Bangkok office space is the third cheapest in the Asia Pacific region, despite high take-up rates and rising rental costs.
CBRE’s ‘Asia Pacific Marketview’ revealed that only Manila and Wellington were cheaper.
Take-up is, however, reportedly high, with the majority of interest coming from international companies from a range of sectors.
“Bangkok recorded an eighth consecutive quarter of growth for Grade a CBD rents, an 8.6 per cent increase year on year,” said Nithipat Tongpun, executive director of office services for CBRE Thailand.

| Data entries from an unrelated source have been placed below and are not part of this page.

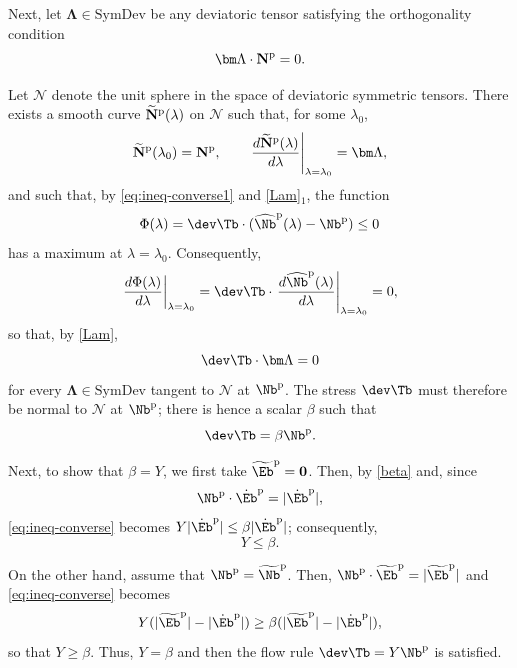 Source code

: \begin{enumerate}
	Next, let $\bm\Lambda \in \text{SymDev}$ be any deviatoric tensor satisfying the orthogonality condition
	\begin{equation}
		\bm\Lambda \cdot\mathbf{N}^{\rm p} = 0. 
	\end{equation}
	
	Let $\mathcal{N}$ denote the unit sphere in the space of deviatoric symmetric tensors. There exists a smooth curve $\widetilde{\mathbf{N}}^{\rm p}(\lambda)$ on $\mathcal{N}$ such that, for some $\lambda_0$,
	\begin{equation}\label{Lam}
		\widetilde{\mathbf{N}}^{\rm p}(\lambda_0) = \mathbf{N}^{\rm p}, \qquad \left.\frac{d\widetilde{\mathbf{N}}^{\rm p}(\lambda)}{d\lambda}\right|_{\lambda = \lambda_0} = \bm\Lambda,
	\end{equation}
	 and such that, by \eqref{eq:ineq-converse1}  and \eqref{Lam}$_1$, the function
\begin{equation}
	\Phi(\lambda) = \dev\Tb\cdot (\widehat{\Nb}^{\rm p}(\lambda) - \Nb^{\rm p}) \leq 0 
\end{equation}
has a maximum at $\lambda = \lambda_0$. Consequently,
\[
\left. \frac{d\Phi(\lambda)}{d\lambda} \right|_{\lambda = \lambda_0} = \dev\Tb\cdot \left. \frac{d\widehat{\Nb}^{\rm p}(\lambda)}{d\lambda} \right|_{\lambda = \lambda_0} = 0,
\]
so that, by \eqref{Lam},
\begin{equation}\label{beta}
	\dev\Tb \cdot\bm\Lambda = 0 
\end{equation}
for every $\bm\Lambda \in \mathrm{SymDev}$ tangent to $\mathcal{N}$ at $\Nb^{\rm p}$. The stress $\dev\Tb$ must therefore be normal to $\mathcal{N}$ at $\Nb^{\rm p}$; there is hence a scalar $\beta$ such that
\begin{equation}
	\dev\Tb= \beta \Nb^{\rm p}.
\end{equation}

Next, to show that $\beta = Y$, we first take $\widetilde{\Eb}^{\rm p} = \mathbf{0}$. Then, by \eqref{beta} and, since
\[
\Nb^{\rm p} \cdot \dot{\Eb}^{\rm p} = |\dot{\Eb}^{\rm p}|,
\]
\eqref{eq:ineq-converse} becomes $Y|\dot{\Eb}^{\rm p}| \leq \beta |\dot{\Eb}^{\rm p}|$; consequently,
\begin{equation}
	Y \leq \beta.
\end{equation}

On the other hand, assume that $\Nb^{\rm p} = \widetilde{\Nb}^{\rm p}$. Then, $\Nb^{\rm p} \cdot \widetilde{\Eb}^{\rm p} = |\widetilde{\Eb}^{\rm p}|$ and \eqref{eq:ineq-converse} becomes
\[
Y(|\widetilde{\Eb}^{\rm p}| - |\dot{\Eb}^{\rm p}|) \geq \beta (|\widetilde{\Eb}^{\rm p}| - |\dot{\Eb}^{\rm p}|),
\]
so that $Y \geq \beta$. Thus, $Y = \beta$ and then the flow rule $\dev\Tb = Y \Nb^{\rm p}$ is satisfied. 
\end{enumerate}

“No new Grade A supply was completed. Grade A rents will continue to rise on the back of limited supply and steady demand but the growth rate has now passed the peak.”
Investors remain cautious with regards to the regional economic outlook, which remains downbeat. As a result, leasing activity has appeared slightly inhibited.
CBRE’s Asia Pacific Office Rental Index recorded growth of just 0.1 per cent per quarter in April-June, and has been flat for seven quarters.
Tokyo has recorded Grade A rental growth, with an upbeat 1.5 per cent growth rate quarter on quarter – the first time in five years that rents have risen for two straight quarters.
Vacancy levels in Bangkok dropped to 11.8 per cent – a low not seen since 2008. Net absorption last quarter totalled 2,157,000 square feet.